When I want to apply the same function to multiple columns, I have to write the name of the columns and map them to the same function one by one. This can become tedious when the number of columns are a big number. In the code below I map 3 column to the same function("first").
user_id = [12, 12, 13, 13, 13]
category = ["furniture", "furniture", "electronics","electronics","electronics"]
name = ["Casey", "Casey", "Alice", "Alice", "Alice"]
payment_amount = [96, 109, 56, 0, 90]
example_df = pd.DataFrame({"user_id" : user_id, "category" : category, "name" : name, "payment_amount": payment_amount})
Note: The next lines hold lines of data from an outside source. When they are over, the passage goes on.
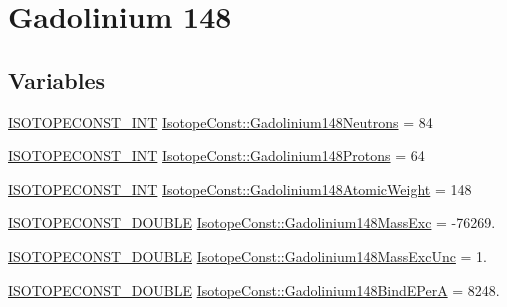 \hypertarget{group___isotope_const-_gadolinium-_gd148}{}\section{Gadolinium 148}
\label{group___isotope_const-_gadolinium-_gd148}
\subsection*{Variables}
\begin{DoxyCompactItemize}
\item 
\mbox{\hyperlink{group___isotope_const-_macros_ga5f18360b3e99483a35c32d789e62621c}{I\+S\+O\+T\+O\+P\+E\+C\+O\+N\+S\+T\+\_\+\+I\+NT}} \mbox{\hyperlink{group___isotope_const-_gadolinium-_gd148_ga9bcb31fbf992c22aadc687a11eb73223}{Isotope\+Const\+::\+Gadolinium148\+Neutrons}} = 84
\item 
\mbox{\hyperlink{group___isotope_const-_macros_ga5f18360b3e99483a35c32d789e62621c}{I\+S\+O\+T\+O\+P\+E\+C\+O\+N\+S\+T\+\_\+\+I\+NT}} \mbox{\hyperlink{group___isotope_const-_gadolinium-_gd148_ga6fc5c28b27430aca9d94c29558253c90}{Isotope\+Const\+::\+Gadolinium148\+Protons}} = 64
\item 
\mbox{\hyperlink{group___isotope_const-_macros_ga5f18360b3e99483a35c32d789e62621c}{I\+S\+O\+T\+O\+P\+E\+C\+O\+N\+S\+T\+\_\+\+I\+NT}} \mbox{\hyperlink{group___isotope_const-_gadolinium-_gd148_ga82ab890e663f41cde37dcb2d9281f8b8}{Isotope\+Const\+::\+Gadolinium148\+Atomic\+Weight}} = 148
\item 
\mbox{\hyperlink{group___isotope_const-_macros_ga8f45a7272ce02c0b4c65c44636ed719a}{I\+S\+O\+T\+O\+P\+E\+C\+O\+N\+S\+T\+\_\+\+D\+O\+U\+B\+LE}} \mbox{\hyperlink{group___isotope_const-_gadolinium-_gd148_gabfb06712b2a62499b42a3c1f99749a0a}{Isotope\+Const\+::\+Gadolinium148\+Mass\+Exc}} = -\/76269.
\item 
\mbox{\hyperlink{group___isotope_const-_macros_ga8f45a7272ce02c0b4c65c44636ed719a}{I\+S\+O\+T\+O\+P\+E\+C\+O\+N\+S\+T\+\_\+\+D\+O\+U\+B\+LE}} \mbox{\hyperlink{group___isotope_const-_gadolinium-_gd148_gac7e19252ba81d683f81c8f9f6f22a0c8}{Isotope\+Const\+::\+Gadolinium148\+Mass\+Exc\+Unc}} = 1.
\item 
\mbox{\hyperlink{group___isotope_const-_macros_ga8f45a7272ce02c0b4c65c44636ed719a}{I\+S\+O\+T\+O\+P\+E\+C\+O\+N\+S\+T\+\_\+\+D\+O\+U\+B\+LE}} \mbox{\hyperlink{group___isotope_const-_gadolinium-_gd148_gaf20c746860ee48cc1c84a5becf6be339}{Isotope\+Const\+::\+Gadolinium148\+Bind\+E\+PerA}} = 8248.

\end{DoxyCompactItemize}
expected_output = example_df.groupby("user_id").agg({"user_id" : "first", "category" : "first", "name" : "first", "payment_amount": sum})
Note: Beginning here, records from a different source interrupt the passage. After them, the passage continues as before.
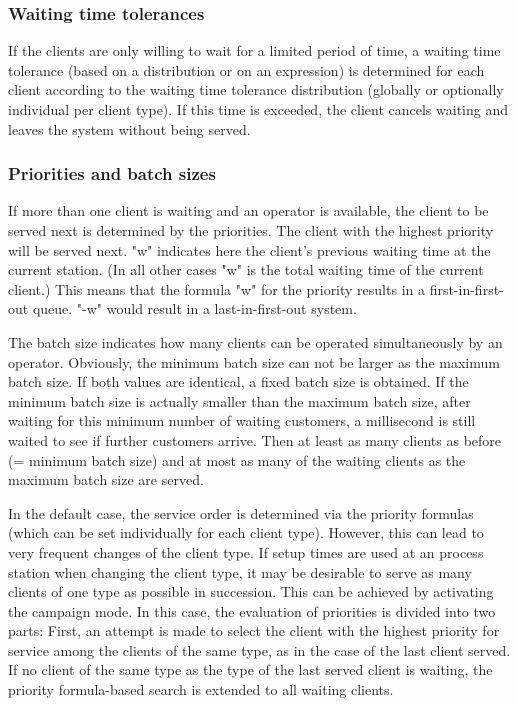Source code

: \subsubsection*{Waiting time tolerances}

If the clients are only willing to wait for a limited period of time, a waiting time tolerance (based on a distribution
or on an expression) is determined for each client according to the waiting time tolerance distribution
(globally or optionally individual per client type). If this time is exceeded, the client cancels waiting and leaves
the system without being served.

\subsubsection*{Priorities and batch sizes}

If more than one client is waiting and an operator is available, the client to be served next is determined by the 
priorities. The client with the highest priority will be served next. 
"w" indicates here the client's previous waiting time at the current station. (In all other cases "w" is the total
waiting time of the current client.) This means that the formula "w" for the priority results
in a first-in-first-out queue. "-w" would result in a last-in-first-out system.

The batch size indicates how many clients can be operated simultaneously by an operator. Obviously, the minimum batch
size can not be larger as the maximum batch size. If both values are identical, a fixed batch size is obtained.
If the minimum batch size is actually smaller than the maximum batch size, after waiting for this minimum number of
waiting customers, a millisecond is still waited to see if further customers arrive. Then at least as many clients
as before (= minimum batch size) and at most as many of the waiting clients as the maximum batch size are served.

In the default case, the service order is determined via the priority formulas (which can be set individually for each client type).
However, this can lead to very frequent changes of the client type. If setup times are used at an process station when changing the
client type, it may be desirable to serve as many clients of one type as possible in succession. This can be achieved by activating
the campaign mode. In this case, the evaluation of priorities is divided into two parts: First, an attempt is made to select the
client with the highest priority for service among the clients of the same type, as in the case of the last client served.
If no client of the same type as the type of the last served client is waiting, the priority formula-based search is extended
to all waiting clients.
Instead, I want to do something like this and get the same output:
expected_output = example_df.groupby("user_id").agg({["user_id" , "category" , "name"]: "first", "payment_amount": sum})
But this throws an error. How can this be done?
You can generate dict
:
d = {**{"payment_amount": 'sum'},
**dict.fromkeys(["user_id" , "category" , "name"], 'first')}
print (d)
{'payment_amount': 'sum', 'user_id': 'first', 'category': 'first', 'name': 'first'}
expected_output = example_df.groupby("user_id").agg(d)
More general solution should be:
d = dict.fromkeys(example_df.columns, 'first')
d['payment_amount'] = 'sum'
print (d)
{'user_id': 'first', 'category': 'first', 'name': 'first', 'payment_amount': 'sum'}
expected_output = example_df.groupby("user_id").agg(d)